From the very beginning, The Coral Project’s Talk platform has been open source. Now we’re part of Vox Media, we’re committed to keeping Talk open source. As the Head of the Project, I wanted to share a little about what this means, and how it improves our work for everyone.
What is Open Source?
Open source means that we publish the source code of Talk, so you can see every line of code, and it’s also available to download, run, and modify on your site. If you choose to run Talk yourself using the open source code, you can do this without asking for our permission, and we don’t have any access to your community or technology. Our code is published with a license called Apache 2.0. Read a summary of what this means on TLDRLegal.
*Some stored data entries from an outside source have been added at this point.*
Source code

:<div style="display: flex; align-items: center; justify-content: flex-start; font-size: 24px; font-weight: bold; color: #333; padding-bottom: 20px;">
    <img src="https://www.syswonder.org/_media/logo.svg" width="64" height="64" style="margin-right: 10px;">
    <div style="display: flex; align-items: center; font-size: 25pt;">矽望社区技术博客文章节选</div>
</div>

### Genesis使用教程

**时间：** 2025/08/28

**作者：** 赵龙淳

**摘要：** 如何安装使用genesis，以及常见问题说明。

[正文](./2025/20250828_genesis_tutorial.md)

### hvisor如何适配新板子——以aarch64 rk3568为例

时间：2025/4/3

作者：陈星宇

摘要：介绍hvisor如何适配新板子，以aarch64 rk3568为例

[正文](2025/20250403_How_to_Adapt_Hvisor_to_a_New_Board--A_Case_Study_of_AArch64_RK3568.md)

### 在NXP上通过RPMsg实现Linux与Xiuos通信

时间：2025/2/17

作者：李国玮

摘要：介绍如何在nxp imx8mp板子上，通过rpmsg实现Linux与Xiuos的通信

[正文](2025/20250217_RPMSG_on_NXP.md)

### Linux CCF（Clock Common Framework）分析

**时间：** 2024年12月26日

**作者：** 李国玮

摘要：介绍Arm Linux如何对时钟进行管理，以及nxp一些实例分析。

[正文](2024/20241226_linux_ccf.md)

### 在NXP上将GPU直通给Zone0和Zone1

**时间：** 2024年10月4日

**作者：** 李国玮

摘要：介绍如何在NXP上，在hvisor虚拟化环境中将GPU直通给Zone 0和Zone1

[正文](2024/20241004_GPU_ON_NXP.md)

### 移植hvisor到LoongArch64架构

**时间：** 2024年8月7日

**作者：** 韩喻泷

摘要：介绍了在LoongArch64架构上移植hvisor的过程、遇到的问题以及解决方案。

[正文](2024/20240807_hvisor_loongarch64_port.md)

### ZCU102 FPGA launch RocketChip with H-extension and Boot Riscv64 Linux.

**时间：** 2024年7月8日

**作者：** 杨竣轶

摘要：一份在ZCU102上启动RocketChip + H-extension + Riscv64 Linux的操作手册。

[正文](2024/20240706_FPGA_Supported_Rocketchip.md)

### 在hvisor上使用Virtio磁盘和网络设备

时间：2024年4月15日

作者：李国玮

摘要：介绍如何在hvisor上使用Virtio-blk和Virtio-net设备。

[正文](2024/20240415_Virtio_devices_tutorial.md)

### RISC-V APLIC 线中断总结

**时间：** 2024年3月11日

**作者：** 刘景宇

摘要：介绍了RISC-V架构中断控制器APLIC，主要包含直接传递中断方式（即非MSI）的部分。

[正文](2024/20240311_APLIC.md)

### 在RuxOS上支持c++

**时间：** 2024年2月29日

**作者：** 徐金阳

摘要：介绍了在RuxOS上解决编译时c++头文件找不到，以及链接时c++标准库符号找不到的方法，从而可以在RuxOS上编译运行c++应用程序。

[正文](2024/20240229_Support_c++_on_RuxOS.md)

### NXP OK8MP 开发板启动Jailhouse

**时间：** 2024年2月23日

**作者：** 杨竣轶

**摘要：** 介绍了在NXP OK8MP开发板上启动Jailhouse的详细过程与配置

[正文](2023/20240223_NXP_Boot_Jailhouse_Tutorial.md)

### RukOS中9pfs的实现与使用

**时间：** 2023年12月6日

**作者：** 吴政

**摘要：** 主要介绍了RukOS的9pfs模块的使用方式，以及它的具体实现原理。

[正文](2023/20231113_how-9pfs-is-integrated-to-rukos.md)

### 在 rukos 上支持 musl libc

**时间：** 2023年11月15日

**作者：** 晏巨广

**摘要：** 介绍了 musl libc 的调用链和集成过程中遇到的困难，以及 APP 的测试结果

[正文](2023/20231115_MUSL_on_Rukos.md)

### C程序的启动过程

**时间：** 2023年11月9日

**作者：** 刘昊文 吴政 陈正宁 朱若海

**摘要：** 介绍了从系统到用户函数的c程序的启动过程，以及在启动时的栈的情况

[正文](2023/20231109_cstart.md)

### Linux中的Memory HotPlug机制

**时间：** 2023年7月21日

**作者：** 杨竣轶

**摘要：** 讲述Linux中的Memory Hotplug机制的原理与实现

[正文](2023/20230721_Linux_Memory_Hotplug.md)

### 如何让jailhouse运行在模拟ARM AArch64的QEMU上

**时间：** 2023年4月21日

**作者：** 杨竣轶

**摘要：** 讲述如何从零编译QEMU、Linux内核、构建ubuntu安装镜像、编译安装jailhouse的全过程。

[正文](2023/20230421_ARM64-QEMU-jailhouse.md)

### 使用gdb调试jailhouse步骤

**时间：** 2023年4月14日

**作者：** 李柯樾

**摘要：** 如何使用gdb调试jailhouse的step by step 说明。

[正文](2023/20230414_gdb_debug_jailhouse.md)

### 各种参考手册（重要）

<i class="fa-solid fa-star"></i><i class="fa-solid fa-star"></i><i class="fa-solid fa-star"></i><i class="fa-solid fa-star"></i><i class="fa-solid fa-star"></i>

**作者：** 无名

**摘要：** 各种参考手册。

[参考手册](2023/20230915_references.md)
While the code is openly available, this doesn’t mean that running Talk is cost-free — you still need to pay for the time and costs of integrating with your systems (we can help you with that), pay for your own server, and then pay for tools and time to manage your own database, run your own upgrades and fixes, create your own monitoring tools, build and maintain your own 24/7 support systems, and so on. (Or you can ask us to do all of that for you.)
Why Open Source?
We’ve been committed to open source since the founding of The Coral Project. We benefit in many ways from this. Primarily, it means that community is at the core of our work, not just in what our platform does, but also in how it’s built.
Being open source makes our platform highly flexible. If there’s a feature that you want, and it’s not on our team’s roadmap, you can clone our code and add that feature yourself, working on your own or in collaboration with other members of our community. You can also submit that change back to us, to review and maybe include in the next version of Talk.
We always credit our amazing community on GitHub for every feature they add, and it’s a great way to improve coding skills — instead of doing a theoretical exercise, you can help make online communities safer and better as you learn.
More than 80 people outside of our team have already contributed code, and we maintain a list of fixes and new features you can help us with building. The more, the merrier! Being part of something bigger is a great way to raise developer morale on any team.
Because of the breadth of the community, open source software teams can move quicker, use more cutting-edge technology, and be more flexible in responding to the needs of users. Open source tools are often more secure thanks to the eagle eyes of everyone who can see the code.
We also make it easy for anyone to build their own extensions (currently in the form of ‘plugins’), so that you can build add-on features and integrate your own systems without needing to change the main code. This means newsrooms can adapt and use Talk for their own particular needs, without having to compromise on features. The Washington Post, for example, built their own moderation bot to plug into Talk.
Being open source makes Talk more accessible to newsrooms who have the skills to run the same platform as some of the world’s biggest publishers, but don’t have the resources to have us run it for them. It also increases our global reach — thanks to our being open source, Talk now includes translations into several languages including Danish, Finnish, Montenegrin, and Chinese.
And being open source makes our code better. Knowing that others might build on it encourages us to thoughtfully include comments in our code, improve our error messaging, and to write detailed documentation on how the code works.
By making Talk open source, we are demonstrating transparency and trust at a time when community platforms are mostly closed off, with their code walled away from view. So much of the software we all use is built on open source tools, developed by passionate communities working alongside professional teams, and we’re proud that we get to give back to the developer community with our own contribution.
We feel confident that making Talk open source helps us to create the best community platform out there — one with community at the core of its creation. We hope you’ll join us in improving it as we grow. Because journalism needs everyone.